There are many many ways to slice up this problem but a common division of camps is
Free Will
Hard determinism
Soft determinism
Your comment is touching on a lot of the arguments between soft and hard determinism but hard determinism has really fallen out of favor recently due to (imo) a better comprehension of the definition of self.
Hard determinism relied on an understanding that the actor being "forced" into their actions lacked agency and thus any responsibility for their actions (which is a generally internally consistent statement - we don't consider actors responsible for actions taken under duress for certain values of responsible and duress)... however, that comprehension relied on (imo from here on out) an acceptance that the actor that lived in the deterministic world and the actor we were passing judgement on were in some way distinct - in essence that we are something more than our role in existence. Again imo, that leans into some of the same difficulties most free will models have - that there is something able to effect existence that is itself unaffected (in some significant way) by existence. (I am skimping on why this is important.
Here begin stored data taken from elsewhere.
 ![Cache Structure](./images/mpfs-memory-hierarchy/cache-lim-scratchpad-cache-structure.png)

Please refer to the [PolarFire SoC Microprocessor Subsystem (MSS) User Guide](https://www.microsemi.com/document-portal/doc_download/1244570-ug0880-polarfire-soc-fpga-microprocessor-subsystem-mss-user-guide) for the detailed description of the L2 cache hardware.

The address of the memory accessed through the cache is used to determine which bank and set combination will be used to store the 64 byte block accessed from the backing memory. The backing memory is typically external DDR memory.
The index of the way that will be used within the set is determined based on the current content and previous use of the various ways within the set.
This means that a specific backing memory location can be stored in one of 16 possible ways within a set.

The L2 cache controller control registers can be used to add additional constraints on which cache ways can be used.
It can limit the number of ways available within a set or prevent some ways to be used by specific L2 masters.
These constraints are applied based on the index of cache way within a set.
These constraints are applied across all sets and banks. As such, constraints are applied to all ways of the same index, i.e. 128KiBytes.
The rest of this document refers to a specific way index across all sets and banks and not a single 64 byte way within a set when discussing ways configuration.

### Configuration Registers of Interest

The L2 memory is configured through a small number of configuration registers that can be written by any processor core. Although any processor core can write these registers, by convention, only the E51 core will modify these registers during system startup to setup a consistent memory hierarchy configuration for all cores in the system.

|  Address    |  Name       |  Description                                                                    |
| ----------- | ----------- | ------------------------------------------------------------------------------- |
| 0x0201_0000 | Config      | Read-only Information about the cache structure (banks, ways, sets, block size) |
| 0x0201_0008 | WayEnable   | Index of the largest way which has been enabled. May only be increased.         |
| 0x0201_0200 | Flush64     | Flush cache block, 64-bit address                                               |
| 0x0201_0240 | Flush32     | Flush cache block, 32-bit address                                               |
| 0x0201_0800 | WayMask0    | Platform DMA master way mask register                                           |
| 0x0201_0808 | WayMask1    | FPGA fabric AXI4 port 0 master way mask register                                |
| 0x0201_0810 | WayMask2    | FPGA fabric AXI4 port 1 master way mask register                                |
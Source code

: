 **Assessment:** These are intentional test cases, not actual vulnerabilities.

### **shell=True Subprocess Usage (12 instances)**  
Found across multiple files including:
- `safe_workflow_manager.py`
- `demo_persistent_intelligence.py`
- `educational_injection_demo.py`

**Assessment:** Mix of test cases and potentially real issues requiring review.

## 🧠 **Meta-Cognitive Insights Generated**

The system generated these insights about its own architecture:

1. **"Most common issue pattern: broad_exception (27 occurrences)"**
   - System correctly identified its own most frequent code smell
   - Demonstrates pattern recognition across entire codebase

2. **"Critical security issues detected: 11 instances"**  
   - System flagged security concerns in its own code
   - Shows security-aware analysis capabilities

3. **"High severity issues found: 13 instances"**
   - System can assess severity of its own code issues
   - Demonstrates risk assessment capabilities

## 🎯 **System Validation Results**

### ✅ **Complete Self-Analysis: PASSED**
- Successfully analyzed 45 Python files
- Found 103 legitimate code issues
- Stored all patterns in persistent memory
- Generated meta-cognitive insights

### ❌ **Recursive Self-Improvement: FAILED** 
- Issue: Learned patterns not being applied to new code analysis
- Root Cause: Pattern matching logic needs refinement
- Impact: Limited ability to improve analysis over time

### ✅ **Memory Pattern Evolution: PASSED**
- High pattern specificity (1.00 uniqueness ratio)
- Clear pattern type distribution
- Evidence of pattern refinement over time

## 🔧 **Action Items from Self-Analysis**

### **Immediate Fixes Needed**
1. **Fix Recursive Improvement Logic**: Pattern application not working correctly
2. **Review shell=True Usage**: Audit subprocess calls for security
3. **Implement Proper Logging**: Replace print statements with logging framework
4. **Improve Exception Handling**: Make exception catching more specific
Feel free to ask me to expand on it)
It seems much more logical that everything in existence can be affected and affect everything else in existence and if that's the case, much like a defective gear in a simple machine, we may judge an actor to be responsible for the outcomes they materialize.
So in response to your comment I'd stress that living in a deterministic world doesn't necessarily divorce us from responsibility for our actions and understanding why can actually be quite empowering.
Yes, i believe the answer is in this. Believing in a given definition of self is part of the definition of self.